男装魔法使い、女性恐怖症の公爵令息様の治療係に任命される
「なんでそこで強がるかな? まぁいいけど。恐らく使われたのは、その『邪精霊の呪い』の系統だと思う。知り合いの大魔法使いに意見を求めてみたら、今でも形なんかが変わって恋占いなんたが残っているらしい」
「はぁ、歴史を知らないとこうも大変なことをしでかしてしまうんですねぇ……」
「占い本を片っ端から禁書にするわけにはいかないだろう? そもそも、効果があるなんて誰も思っていないわけなんだから」

 たまたま、成功してしまった『まじない』。

 行ったその誰かが魔力を持っていて、なおかつ手順が魔術同様に正確だった――。

「手順が大事になるんだね」
「そうですよ。
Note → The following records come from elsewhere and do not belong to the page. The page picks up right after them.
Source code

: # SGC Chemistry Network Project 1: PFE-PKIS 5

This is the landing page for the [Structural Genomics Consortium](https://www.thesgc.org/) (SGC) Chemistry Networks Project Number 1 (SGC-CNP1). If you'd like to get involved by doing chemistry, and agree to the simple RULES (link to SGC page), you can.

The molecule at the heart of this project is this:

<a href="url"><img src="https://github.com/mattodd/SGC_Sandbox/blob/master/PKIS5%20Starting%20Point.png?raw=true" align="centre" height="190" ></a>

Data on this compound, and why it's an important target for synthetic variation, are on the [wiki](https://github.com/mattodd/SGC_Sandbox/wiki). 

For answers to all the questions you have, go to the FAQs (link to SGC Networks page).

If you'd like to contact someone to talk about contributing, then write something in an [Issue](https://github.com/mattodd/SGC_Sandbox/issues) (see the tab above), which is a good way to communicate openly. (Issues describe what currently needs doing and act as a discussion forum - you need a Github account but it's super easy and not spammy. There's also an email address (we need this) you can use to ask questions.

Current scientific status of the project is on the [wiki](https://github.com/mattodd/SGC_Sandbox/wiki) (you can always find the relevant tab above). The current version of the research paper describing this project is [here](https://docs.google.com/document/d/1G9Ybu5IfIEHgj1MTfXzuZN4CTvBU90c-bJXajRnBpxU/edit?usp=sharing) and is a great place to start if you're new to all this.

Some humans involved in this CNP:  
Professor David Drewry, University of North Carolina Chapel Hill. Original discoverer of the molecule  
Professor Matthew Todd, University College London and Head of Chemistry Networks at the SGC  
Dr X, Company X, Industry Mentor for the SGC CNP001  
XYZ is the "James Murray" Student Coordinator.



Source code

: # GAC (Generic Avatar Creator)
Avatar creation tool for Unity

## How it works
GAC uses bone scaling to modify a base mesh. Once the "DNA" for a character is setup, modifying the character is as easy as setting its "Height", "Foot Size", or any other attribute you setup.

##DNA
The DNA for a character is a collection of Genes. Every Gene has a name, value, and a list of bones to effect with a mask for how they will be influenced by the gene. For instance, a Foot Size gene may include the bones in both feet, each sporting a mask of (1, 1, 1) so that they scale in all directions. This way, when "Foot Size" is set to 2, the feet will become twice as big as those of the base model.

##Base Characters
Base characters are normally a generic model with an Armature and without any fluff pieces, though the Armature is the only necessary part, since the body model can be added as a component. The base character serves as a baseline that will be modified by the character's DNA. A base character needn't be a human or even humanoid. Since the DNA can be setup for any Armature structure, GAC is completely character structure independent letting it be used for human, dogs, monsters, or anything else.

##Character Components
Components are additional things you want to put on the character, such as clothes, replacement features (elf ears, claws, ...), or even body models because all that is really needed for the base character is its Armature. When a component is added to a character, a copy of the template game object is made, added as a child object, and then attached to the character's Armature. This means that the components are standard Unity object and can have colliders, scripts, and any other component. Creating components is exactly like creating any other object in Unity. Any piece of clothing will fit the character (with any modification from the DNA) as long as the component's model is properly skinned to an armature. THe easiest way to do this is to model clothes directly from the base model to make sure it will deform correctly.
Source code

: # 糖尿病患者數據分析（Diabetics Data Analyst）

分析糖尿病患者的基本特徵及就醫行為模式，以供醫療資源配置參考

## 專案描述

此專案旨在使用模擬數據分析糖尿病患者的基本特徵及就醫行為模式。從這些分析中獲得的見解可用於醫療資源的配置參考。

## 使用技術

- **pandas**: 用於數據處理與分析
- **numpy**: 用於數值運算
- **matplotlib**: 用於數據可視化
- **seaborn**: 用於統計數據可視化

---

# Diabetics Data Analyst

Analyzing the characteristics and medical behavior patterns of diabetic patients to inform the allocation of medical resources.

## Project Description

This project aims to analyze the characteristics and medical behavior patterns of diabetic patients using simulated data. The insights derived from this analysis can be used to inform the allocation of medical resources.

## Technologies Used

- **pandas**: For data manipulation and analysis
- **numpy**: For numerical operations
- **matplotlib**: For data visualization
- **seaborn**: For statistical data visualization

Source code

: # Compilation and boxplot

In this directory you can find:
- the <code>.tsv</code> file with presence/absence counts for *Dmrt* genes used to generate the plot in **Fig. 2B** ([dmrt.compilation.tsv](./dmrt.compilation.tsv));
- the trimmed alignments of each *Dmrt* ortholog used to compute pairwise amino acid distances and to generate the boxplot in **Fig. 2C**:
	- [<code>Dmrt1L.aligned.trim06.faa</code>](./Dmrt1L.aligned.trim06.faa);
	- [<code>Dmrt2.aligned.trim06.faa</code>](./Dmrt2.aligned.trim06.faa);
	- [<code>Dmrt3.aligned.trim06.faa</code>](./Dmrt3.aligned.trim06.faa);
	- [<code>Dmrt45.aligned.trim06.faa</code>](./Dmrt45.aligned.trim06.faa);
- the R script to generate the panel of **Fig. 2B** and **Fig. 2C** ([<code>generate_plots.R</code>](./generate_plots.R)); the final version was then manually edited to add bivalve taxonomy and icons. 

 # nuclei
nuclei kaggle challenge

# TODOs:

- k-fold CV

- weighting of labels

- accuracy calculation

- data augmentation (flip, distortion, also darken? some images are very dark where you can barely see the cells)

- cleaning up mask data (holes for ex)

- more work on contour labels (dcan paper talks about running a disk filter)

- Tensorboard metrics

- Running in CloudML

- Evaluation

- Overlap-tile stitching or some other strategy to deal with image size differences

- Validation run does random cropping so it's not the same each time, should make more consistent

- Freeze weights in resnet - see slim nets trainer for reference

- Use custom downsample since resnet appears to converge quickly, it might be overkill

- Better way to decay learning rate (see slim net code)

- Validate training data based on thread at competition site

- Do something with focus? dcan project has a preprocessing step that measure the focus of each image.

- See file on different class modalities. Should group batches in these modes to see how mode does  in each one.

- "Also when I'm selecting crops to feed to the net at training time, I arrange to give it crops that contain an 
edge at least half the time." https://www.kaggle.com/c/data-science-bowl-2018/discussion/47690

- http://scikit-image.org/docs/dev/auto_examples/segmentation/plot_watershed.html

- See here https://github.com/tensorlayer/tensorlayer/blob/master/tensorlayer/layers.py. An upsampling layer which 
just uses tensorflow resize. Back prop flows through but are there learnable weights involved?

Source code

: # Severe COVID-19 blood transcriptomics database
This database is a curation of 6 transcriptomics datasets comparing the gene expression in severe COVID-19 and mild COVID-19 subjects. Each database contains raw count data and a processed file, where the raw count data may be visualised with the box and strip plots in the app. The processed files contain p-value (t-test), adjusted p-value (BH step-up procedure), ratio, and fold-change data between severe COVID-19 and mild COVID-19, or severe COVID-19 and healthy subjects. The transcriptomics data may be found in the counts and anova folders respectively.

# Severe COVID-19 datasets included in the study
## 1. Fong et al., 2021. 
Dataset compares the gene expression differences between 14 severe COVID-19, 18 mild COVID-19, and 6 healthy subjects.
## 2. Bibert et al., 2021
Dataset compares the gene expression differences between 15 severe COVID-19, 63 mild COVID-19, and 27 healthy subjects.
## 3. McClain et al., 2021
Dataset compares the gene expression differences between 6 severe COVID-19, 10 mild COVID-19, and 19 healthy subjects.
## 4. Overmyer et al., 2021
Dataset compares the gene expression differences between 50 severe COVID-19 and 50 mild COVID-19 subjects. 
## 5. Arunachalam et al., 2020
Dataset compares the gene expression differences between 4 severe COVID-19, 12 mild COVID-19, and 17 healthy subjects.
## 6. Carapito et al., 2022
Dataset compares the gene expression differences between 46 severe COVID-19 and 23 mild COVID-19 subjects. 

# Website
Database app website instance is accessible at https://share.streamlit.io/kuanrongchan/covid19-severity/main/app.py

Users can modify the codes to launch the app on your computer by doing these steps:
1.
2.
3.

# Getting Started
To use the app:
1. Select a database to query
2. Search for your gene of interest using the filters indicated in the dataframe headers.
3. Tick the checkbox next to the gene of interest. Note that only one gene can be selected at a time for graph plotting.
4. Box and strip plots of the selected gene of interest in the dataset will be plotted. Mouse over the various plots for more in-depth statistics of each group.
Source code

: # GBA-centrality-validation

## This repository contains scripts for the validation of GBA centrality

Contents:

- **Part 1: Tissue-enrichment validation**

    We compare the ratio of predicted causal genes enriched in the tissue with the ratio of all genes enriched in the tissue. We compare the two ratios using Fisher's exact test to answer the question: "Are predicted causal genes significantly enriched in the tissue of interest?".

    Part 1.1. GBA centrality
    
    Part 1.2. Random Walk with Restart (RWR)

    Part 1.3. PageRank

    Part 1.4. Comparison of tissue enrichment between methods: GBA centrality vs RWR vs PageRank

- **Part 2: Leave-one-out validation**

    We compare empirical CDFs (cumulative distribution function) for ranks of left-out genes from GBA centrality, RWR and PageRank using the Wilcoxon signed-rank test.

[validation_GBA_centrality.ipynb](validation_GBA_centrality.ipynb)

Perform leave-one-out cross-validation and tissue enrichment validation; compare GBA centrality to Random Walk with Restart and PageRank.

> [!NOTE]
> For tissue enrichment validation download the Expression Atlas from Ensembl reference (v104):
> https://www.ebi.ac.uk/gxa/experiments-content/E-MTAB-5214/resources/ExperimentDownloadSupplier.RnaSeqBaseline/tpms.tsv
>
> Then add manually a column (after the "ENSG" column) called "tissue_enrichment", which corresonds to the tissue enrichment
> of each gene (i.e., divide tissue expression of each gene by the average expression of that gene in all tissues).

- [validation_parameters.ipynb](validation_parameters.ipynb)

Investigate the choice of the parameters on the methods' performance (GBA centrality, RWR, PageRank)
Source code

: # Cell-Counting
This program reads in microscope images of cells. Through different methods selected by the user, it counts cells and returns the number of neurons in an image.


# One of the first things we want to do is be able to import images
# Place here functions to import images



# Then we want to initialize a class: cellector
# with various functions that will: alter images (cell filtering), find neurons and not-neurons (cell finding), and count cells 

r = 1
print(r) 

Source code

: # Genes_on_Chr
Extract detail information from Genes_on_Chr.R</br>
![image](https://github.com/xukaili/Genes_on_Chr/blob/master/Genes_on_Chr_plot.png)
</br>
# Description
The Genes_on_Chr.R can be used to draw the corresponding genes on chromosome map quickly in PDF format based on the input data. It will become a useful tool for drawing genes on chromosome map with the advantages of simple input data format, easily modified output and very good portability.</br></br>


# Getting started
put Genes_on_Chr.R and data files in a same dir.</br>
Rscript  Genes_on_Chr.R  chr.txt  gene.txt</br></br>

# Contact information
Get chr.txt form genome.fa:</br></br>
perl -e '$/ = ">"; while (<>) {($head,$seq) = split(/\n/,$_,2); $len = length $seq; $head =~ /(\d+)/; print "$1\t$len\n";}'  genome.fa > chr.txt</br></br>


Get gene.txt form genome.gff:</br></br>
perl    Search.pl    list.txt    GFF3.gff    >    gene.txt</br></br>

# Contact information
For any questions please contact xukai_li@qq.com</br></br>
もしかしたら呼吸のタイミングとか、使ったその子の波長とかがたまたま一致したんでしょうね」
「君の話はためになるな。もしかしたら大昔の魔法は、君の知る魔術ととても近い部分があるのかもしれない」

 たしかに、とエリサも思った。

 フィサリウスは『邪精霊の呪い』と言われている分類の中から、ジークハルトの状況と症状に該当しそうなものをさらに探ってみると言った。